Vitale è stato sottoposto a un delicato intervento chirurgico ma sono sopraggiunte complicazioni ed è morto. Nelle denunce successive del figlio della vittima il 7 ottobre si è appreso che Vitale era solito girare con al seguito un carrellino di colore rosso al cui interno custodiva gessetti e colori che però non erano presenti tra gli effetti personali riconsegnati, così come non gli era stato restituito il telefono cellulare del padre, il cui numero risultava peraltro irraggiungibile.

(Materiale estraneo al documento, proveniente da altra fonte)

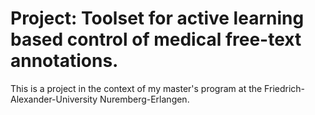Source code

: # Project: Toolset for active learning based control of medical free-text annotations.

This is a project in the context of my master's program at the Friedrich-Alexander-University Nuremberg-Erlangen.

Proprio sul trolley mancante si è concentrata l’attenzione degli investigatori della Mobile dato che, vicino alla vittima, è stata rinvenuta una maniglia di colore rosso, uguale a quelle dei carrellini porta zaino, circostanze che lasciavano chiaramente pensare che Vitale potesse essere stato vittima di una aggressione a scopo di rapina nel corso della quale lo zaino si sarebbe rotto e alcune parti sarebbero rimaste sul posto. Mappate diverse telecamere di videosorveglianza, allargando man mano il raggio di interesse ed acquisendone le numerosissime immagini.

Proprio da questo lavoro certosino di raccolta ed esame, sono stati ricostruiti non solo tutte le fasi precedenti alla rapina, ma è stato individuato l’uomo resosi responsabile del reato, individuato in un uomo di carnagione scura, che indossava una felpa bicolore con bande più chiare sulle spalle, pantaloni scuri, sandali e presentava un particolarissimo taglio di capelli. In spalla aveva uno zaino di colore grigio chiaro con profili rossi/arancio.

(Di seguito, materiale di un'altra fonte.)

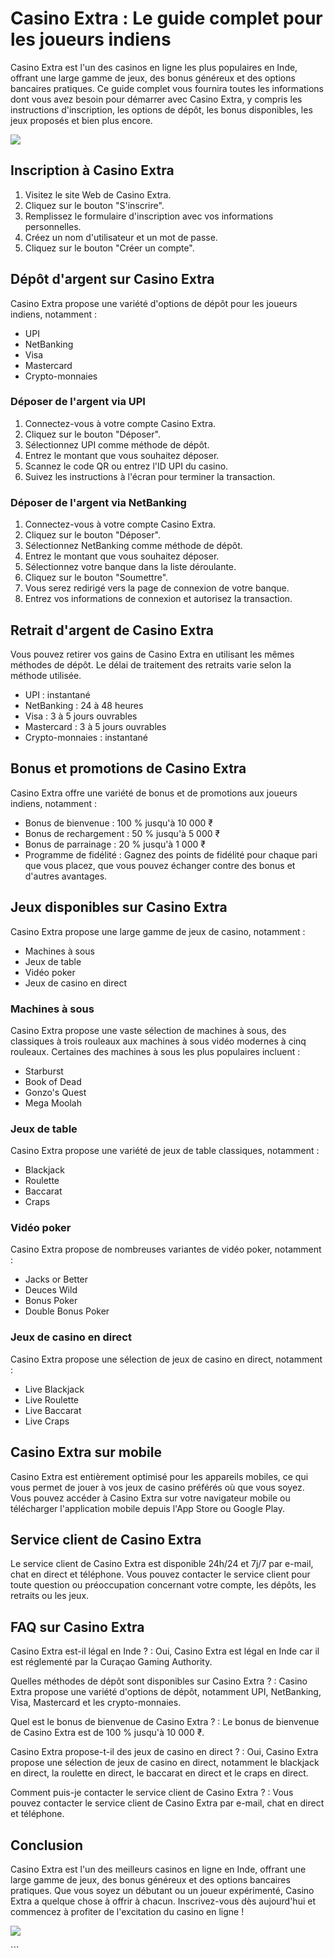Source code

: 

# Casino Extra : Le guide complet pour les joueurs indiens

Casino Extra est l\'un des casinos en ligne les plus populaires en Inde,
offrant une large gamme de jeux, des bonus généreux et des options
bancaires pratiques. Ce guide complet vous fournira toutes les
informations dont vous avez besoin pour démarrer avec Casino Extra, y
compris les instructions d\'inscription, les options de dépôt, les bonus
disponibles, les jeux proposés et bien plus encore.

[![](https://i.imgur.com/JJwkDm3.png)](https://traff.sbs/frcas)




## Inscription à Casino Extra

1.  Visitez le site Web de Casino Extra.
2.  Cliquez sur le bouton "S\'inscrire".
3.  Remplissez le formulaire d\'inscription avec vos informations
    personnelles.
4.  Créez un nom d\'utilisateur et un mot de passe.
5.  Cliquez sur le bouton "Créer un compte".

## Dépôt d\'argent sur Casino Extra

Casino Extra propose une variété d\'options de dépôt pour les joueurs
indiens, notamment :

-   UPI
-   NetBanking
-   Visa
-   Mastercard
-   Crypto-monnaies

### Déposer de l\'argent via UPI

1.  Connectez-vous à votre compte Casino Extra.
2.  Cliquez sur le bouton "Déposer".
3.  Sélectionnez UPI comme méthode de dépôt.
4.  Entrez le montant que vous souhaitez déposer.
5.  Scannez le code QR ou entrez l\'ID UPI du casino.
6.  Suivez les instructions à l\'écran pour terminer la transaction.

### Déposer de l\'argent via NetBanking

1.  Connectez-vous à votre compte Casino Extra.
2.  Cliquez sur le bouton "Déposer".
3.  Sélectionnez NetBanking comme méthode de dépôt.
4.  Entrez le montant que vous souhaitez déposer.
5.  Sélectionnez votre banque dans la liste déroulante.
6.  Cliquez sur le bouton "Soumettre".
7.  Vous serez redirigé vers la page de connexion de votre banque.
8.  Entrez vos informations de connexion et autorisez la transaction.

## Retrait d\'argent de Casino Extra

Vous pouvez retirer vos gains de Casino Extra en utilisant les mêmes
méthodes de dépôt. Le délai de traitement des retraits varie selon la
méthode utilisée.

-   UPI : instantané
-   NetBanking : 24 à 48 heures
-   Visa : 3 à 5 jours ouvrables
-   Mastercard : 3 à 5 jours ouvrables
-   Crypto-monnaies : instantané

## Bonus et promotions de Casino Extra

Casino Extra offre une variété de bonus et de promotions aux joueurs
indiens, notamment :

-   Bonus de bienvenue : 100 % jusqu\'à 10 000 ₹
-   Bonus de rechargement : 50 % jusqu\'à 5 000 ₹
-   Bonus de parrainage : 20 % jusqu\'à 1 000 ₹
-   Programme de fidélité : Gagnez des points de fidélité pour chaque
    pari que vous placez, que vous pouvez échanger contre des bonus et
    d\'autres avantages.

## Jeux disponibles sur Casino Extra

Casino Extra propose une large gamme de jeux de casino, notamment :

-   Machines à sous
-   Jeux de table
-   Vidéo poker
-   Jeux de casino en direct

### Machines à sous

Casino Extra propose une vaste sélection de machines à sous, des
classiques à trois rouleaux aux machines à sous vidéo modernes à cinq
rouleaux. Certaines des machines à sous les plus populaires incluent :

-   Starburst
-   Book of Dead
-   Gonzo\'s Quest
-   Mega Moolah

### Jeux de table

Casino Extra propose une variété de jeux de table classiques, notamment
:

-   Blackjack
-   Roulette
-   Baccarat
-   Craps

### Vidéo poker

Casino Extra propose de nombreuses variantes de vidéo poker, notamment :

-   Jacks or Better
-   Deuces Wild
-   Bonus Poker
-   Double Bonus Poker

### Jeux de casino en direct

Casino Extra propose une sélection de jeux de casino en direct,
notamment :

-   Live Blackjack
-   Live Roulette
-   Live Baccarat
-   Live Craps

## Casino Extra sur mobile

Casino Extra est entièrement optimisé pour les appareils mobiles, ce qui
vous permet de jouer à vos jeux de casino préférés où que vous soyez.
Vous pouvez accéder à Casino Extra sur votre navigateur mobile ou
télécharger l\'application mobile depuis l\'App Store ou Google Play.

## Service client de Casino Extra

Le service client de Casino Extra est disponible 24h/24 et 7j/7 par
e-mail, chat en direct et téléphone. Vous pouvez contacter le service
client pour toute question ou préoccupation concernant votre compte, les
dépôts, les retraits ou les jeux.

## FAQ sur Casino Extra

Casino Extra est-il légal en Inde ?
:   Oui, Casino Extra est légal en Inde car il est réglementé par la
    Curaçao Gaming Authority.

Quelles méthodes de dépôt sont disponibles sur Casino Extra ?
:   Casino Extra propose une variété d\'options de dépôt, notamment UPI,
    NetBanking, Visa, Mastercard et les crypto-monnaies.

Quel est le bonus de bienvenue de Casino Extra ?
:   Le bonus de bienvenue de Casino Extra est de 100 % jusqu\'à 10 000
    ₹.

Casino Extra propose-t-il des jeux de casino en direct ?
:   Oui, Casino Extra propose une sélection de jeux de casino en direct,
    notamment le blackjack en direct, la roulette en direct, le baccarat
    en direct et le craps en direct.

Comment puis-je contacter le service client de Casino Extra ?
:   Vous pouvez contacter le service client de Casino Extra par e-mail,
    chat en direct et téléphone.

## Conclusion

Casino Extra est l\'un des meilleurs casinos en ligne en Inde, offrant
une large gamme de jeux, des bonus généreux et des options bancaires
pratiques. Que vous soyez un débutant ou un joueur expérimenté, Casino
Extra a quelque chose à offrir à chacun. Inscrivez-vous dès aujourd\'hui
et commencez à profiter de l\'excitation du casino en ligne !

[![](\%22https://i.imgur.com/JJwkDm3.png\%22)](\%22https://traff.sbs/frcas\%22)

\`\`\`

Le riprese video della notte dell'aggressione

La notte dell’aggressione il giovane è stato ripreso in una attività commerciale di ristorazione nei pressi di Via Trinchese. Nelle immagini lo si vede guardare Vitale con il suo carrellino con annesso zaino rosso mentre la vittima deponeva un sacchetto con le monete guadagnate in quella serata. 

Grazie alle immagini è stato possibile ricostruire l'itinerario fatto da Vitale una volta uscito dal locale, sempre seguito a breve distanza da Mamadou, fino al momento dell’aggressione in via Quarta. Il senegalese avrebbe aggredito la vittima con l’intento di portargli via il carrellino e il sacchetto con le monete. Successivamente all’aggressione, altre immagini hanno rilevato la via di fuga di Mamadou, con al seguito il trolley. Il giovane è stato, infatti, immortalato mentre correva lungo via Don Bosco per poi imboccare via Montegrappa dove sul ciglio della strada si è fermato per rovistare nello zaino. Poi è entrato in una vicina area condominiale dalla quale è uscito subito dopo, portando con sé una bicicletta rubata all’interno.

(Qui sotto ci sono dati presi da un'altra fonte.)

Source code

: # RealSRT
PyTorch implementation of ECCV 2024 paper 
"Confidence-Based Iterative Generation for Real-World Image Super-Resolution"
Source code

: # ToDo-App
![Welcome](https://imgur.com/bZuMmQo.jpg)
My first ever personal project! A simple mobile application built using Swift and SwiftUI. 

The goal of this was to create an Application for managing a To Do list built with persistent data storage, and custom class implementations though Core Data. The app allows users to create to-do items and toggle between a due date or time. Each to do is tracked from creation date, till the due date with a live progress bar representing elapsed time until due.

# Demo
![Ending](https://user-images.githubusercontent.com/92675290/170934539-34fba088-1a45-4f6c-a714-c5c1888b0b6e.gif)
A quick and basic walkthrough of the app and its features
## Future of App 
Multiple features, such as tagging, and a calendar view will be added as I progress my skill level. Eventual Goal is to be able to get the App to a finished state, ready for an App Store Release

Gli investigatori hanno ritrovato e sequestrato al di là del muro di cinta dell’area condominiale, vicino all’area cantiere delle Ferrovie dello Stato, lo zaino della vittima al cui interno vi erano gli attrezzi da artista di strada ma ovviamente mancava il sacchetto con le monete ed il telefono cellulare. Mamadou è stato rintracciato, ieri, vicino alla Camera di commercio dai poliziotti della squadra mobile che lo hanno riconosciuto non solo per le fattezze fisiche e il taglio di capelli, ma anche perché indossava ancora lo stesso abbigliamento della sera dell’aggressione.

Il giovane era privo di documenti di identità ed è risultato non in regola sul territorio nazionale. Dopo essere stato dichiarato in stato di fermo dal pubblico ministero, come riferisce la Questura, ha ammesso le sue responsabilità e ha confermato sostanzialmente la piena confessione di fronte al magistrato.